Rugby fans were treated to a pre-match game of conkers ahead of an afternoon of scrums and trys at Uckfield Rugby Club.
On Saturday, September 29 Rugby Club members Dickie Pearce, Mick Hall, Shona and Mike Cranfield could not wait to get started with a competitive match of their own.
Rugby fans watched on as they battled it out for first place.
Each game lasted five minutes and if neither conker has broken during that time, a shoot out takes place.
Each player then had three sets of three hits.
The player who landed the most clean hits is named the winner.
After a tense set of hits Mick Hall came out as the overall winner.
Contestants are not allowed to use their own conkers, nuts are supplied for each game after being gathered and strung by the organisers.
As with any game with a long tradition, conkers has an almost-equally-long tradition of cheating.
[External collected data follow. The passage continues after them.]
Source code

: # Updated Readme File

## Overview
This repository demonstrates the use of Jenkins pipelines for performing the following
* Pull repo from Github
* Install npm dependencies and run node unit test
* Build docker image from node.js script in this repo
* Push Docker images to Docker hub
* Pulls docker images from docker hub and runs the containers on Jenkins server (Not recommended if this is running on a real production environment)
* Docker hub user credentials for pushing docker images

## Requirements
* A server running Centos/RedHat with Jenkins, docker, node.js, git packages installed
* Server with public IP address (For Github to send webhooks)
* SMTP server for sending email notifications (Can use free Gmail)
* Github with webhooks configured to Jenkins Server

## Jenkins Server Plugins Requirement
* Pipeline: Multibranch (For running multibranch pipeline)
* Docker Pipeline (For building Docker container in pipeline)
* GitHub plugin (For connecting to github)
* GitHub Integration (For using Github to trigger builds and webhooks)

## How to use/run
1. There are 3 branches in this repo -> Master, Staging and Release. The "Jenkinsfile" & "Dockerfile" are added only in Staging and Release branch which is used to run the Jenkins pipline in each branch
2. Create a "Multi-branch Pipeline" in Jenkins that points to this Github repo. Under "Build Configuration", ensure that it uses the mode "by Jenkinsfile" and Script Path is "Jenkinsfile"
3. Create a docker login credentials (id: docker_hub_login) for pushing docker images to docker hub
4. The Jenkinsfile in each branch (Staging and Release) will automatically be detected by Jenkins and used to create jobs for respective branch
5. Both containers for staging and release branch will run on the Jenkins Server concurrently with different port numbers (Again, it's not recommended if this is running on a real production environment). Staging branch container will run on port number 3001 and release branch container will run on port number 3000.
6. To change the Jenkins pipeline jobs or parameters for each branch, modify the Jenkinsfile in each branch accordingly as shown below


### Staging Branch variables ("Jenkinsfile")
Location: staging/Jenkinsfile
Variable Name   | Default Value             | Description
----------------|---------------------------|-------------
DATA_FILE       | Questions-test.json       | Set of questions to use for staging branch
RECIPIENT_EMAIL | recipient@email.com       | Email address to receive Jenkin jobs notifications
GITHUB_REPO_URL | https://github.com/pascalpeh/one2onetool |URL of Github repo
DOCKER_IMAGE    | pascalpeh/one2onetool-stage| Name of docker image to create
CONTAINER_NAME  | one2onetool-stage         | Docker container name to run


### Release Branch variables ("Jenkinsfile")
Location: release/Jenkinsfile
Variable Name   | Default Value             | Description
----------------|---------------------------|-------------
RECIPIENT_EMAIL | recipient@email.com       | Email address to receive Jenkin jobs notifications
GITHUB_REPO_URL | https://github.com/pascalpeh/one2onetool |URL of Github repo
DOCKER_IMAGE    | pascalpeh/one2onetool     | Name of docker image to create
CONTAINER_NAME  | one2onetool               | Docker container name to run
Officially, anybody caught cheating is frowned upon, even shunned, but a successful cheat is almost as lauded as a successful player.
Cheating includes, using last year’s conker (a laggie), brief baking, time on a hot radiator, pickling, soaking and drying and coating with varnish (fresh conkers are shiny, and kept so by constant polishing.
Mick Hall said that he will be very happy for anyone to check his conkers next year when he defends his title!
It is thought that Robert Southey was the first person to recognise a game of ‘conkers’, describing the game in his memoirs in 1821.
However back then knock outs were played with snail shells or hazelnuts.
As the game became more popular horse chestnuts were used.